Hong Kong, Asia’s world city. Really??


This is the question that comes up so often now. It seems that we as a city are failing to measure up, certainly to the title of Asia’s World City. So, what has happened? I’m certainly not going to get into a political discourse here, even though I’m totally frustrated with HK politics at the moment. But, unless you want to get down in the trenches and physically make a difference, one should be quiet. So, let’s leave it there.


However, what has been on my mind and what I would like to discuss is the apathy that Hong Kong seems to have to saving the oceans, to change to a city that really appreciates the dire nature of our oceans and wants to be a ‘mover for change’. Wouldn’t that be marvelous.


So why is Hong Kong like it is? I would like to put forward a hypothesis. This came to me while listening to a debate on youtube involving George Monbiot on ‘UK climate change and the need for rebellion’. Throughout the debate he mentioned Neo-liberal views on the environment, so I had to dig deeper.

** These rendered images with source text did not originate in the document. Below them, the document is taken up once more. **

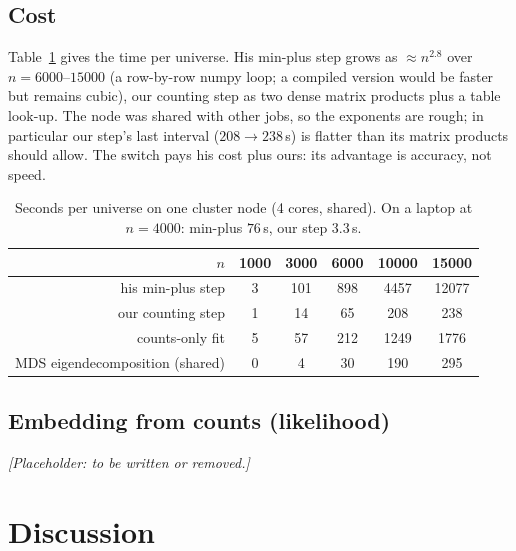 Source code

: \documentclass[11pt,a4paper]{article}
\begin{document}
\subsection{Cost}
Table~\ref{tab:cost} gives the time per universe. His min-plus step grows as $\approx n^{2.8}$ over $n=6000$--$15000$ (a row-by-row numpy loop; a compiled version would be faster but remains cubic), our counting step as two dense matrix products plus a table look-up. The node was shared with other jobs, so the exponents are rough; in particular our step's last interval ($208\to238$\,s) is flatter than its matrix products should allow. The switch pays his cost plus ours: its advantage is accuracy, not speed.

\begin{table}[t]
\centering\small
\begin{tabular}{@{}rccccc@{}}
\toprule
$n$ & 1000 & 3000 & 6000 & 10000 & 15000\\
\midrule
his min-plus step & 3 & 101 & 898 & 4457 & 12077\\
our counting step & 1 & 14 & 65 & 208 & 238\\
counts-only fit & 5 & 57 & 212 & 1249 & 1776\\
MDS eigendecomposition (shared) & 0 & 4 & 30 & 190 & 295\\
\bottomrule
\end{tabular}
\caption{Seconds per universe on one cluster node (4 cores, shared). On a laptop at $n=4000$: min-plus $76$\,s, our step $3.3$\,s.}
\label{tab:cost}
\end{table}

\subsection{Embedding from counts (likelihood)}\label{sec:likelihood}
\textit{[Placeholder: to be written or removed.]}

\section{Discussion}\label{sec:disc}
\end{document}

To be a bore for a moment, NEO-LIBERALISM is a political/economic theory that developed as being best for human advancement in that people, individual entrepreneurs/businesses would do well within a government setting/ control that would allow and protect property rights (eg. right to buy your own house/office) and free markets (eg. not much government rules for buying/selling goods). Taking this into the landscape/ arena of the environment, these rules still apply. The meaning, is that there has to be government controls, systems, but there should be free transfer of ideas and issues etc etc. So, when it comes to nature, all is inter-related and people should work under that ethos, under Government controls/ guidelines. It is not about me, ‘self.’ The ethos is more generous.

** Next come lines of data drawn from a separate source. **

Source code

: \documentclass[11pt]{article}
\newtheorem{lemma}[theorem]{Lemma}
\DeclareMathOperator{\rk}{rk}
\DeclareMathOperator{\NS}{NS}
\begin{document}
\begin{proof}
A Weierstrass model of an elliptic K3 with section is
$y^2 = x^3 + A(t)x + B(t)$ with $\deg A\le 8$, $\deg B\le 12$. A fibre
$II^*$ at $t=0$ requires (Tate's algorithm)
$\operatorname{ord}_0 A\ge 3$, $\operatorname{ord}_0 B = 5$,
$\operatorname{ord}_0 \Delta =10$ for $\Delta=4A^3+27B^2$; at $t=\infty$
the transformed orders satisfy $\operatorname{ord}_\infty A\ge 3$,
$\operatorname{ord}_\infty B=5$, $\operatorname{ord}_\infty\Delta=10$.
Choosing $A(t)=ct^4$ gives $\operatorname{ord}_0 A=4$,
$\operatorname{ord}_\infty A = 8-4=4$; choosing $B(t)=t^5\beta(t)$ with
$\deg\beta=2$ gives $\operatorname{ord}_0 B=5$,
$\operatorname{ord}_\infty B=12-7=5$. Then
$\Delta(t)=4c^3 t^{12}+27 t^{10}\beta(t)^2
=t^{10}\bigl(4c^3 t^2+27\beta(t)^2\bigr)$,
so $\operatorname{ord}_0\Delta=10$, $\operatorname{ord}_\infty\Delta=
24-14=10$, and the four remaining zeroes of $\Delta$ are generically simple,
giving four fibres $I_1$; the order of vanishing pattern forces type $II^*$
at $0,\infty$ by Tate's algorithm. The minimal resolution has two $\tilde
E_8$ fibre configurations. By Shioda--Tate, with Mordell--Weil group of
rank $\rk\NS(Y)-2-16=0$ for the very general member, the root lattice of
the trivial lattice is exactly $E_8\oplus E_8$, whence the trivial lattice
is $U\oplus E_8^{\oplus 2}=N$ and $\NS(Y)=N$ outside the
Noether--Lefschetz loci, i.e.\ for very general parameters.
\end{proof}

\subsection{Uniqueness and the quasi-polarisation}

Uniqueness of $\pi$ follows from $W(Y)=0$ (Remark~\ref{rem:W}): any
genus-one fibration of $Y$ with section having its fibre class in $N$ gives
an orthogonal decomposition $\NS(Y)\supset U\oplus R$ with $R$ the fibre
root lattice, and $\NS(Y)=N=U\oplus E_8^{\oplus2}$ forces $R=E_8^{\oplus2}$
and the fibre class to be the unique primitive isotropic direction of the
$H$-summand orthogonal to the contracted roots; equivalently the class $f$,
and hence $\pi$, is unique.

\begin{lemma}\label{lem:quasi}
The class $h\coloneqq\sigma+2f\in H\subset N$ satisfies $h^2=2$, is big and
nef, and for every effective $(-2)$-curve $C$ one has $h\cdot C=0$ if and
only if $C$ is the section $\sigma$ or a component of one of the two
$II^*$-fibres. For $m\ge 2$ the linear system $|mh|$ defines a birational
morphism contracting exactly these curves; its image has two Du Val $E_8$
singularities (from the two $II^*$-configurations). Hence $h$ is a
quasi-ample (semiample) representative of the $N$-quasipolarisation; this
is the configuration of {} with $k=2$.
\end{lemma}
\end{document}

When I came to Hong Kong in the 80s, the city was an example to the world of ‘laissez faire’. The term laissez faire is French for "leave to do," or more accurately, "leave to be." Coined by French economic theorists it was brought to the fore by Scottish economist Adam Smith. The economic theory was that the forces of supply and demand allow a market economy to self-regulate and that price levels, wages and employment are automatically adjusted by an "invisible hand." Consequently, governments have no reason to and should not interfere by imposing tariffs and minimum-wage restrictions. This philosophy heavily impacted economic policy during the industrial revolution of the 1800s. So you can see as Hong Kong was rebounding from world war 2 and the cultural revolution in China, the building landscape was the same. Bottom line, the Hong Kong government remained at arm’s length, people thought about themselves first and foremost and the majority benefited, as did the City as a whole. The ethos was one of ‘me’. ‘Me’ first not community.


So where are we now?  I would suggest Hong Kong is changing, certainly the youth are. But, for Hong Kong to really be a world city, to be a leader, a change leader, then this ingrained attitude of ‘me first’ must change. Hong Kong must become more ‘community’ and holistic. This is going to be a huge task. We are no longer the ‘barren rock’, we are part of the motherland. The new ‘industrial revolution’ is occurring on the ‘Motherland’. And rather than being a barren rock of 7.5 million people, it is a country of 1.4 billion. A difficult task, challenge for the Government to lead from the front, but wouldn’t if be a great achievement for Hong Kong if we would could be ‘first mover’ in this arena.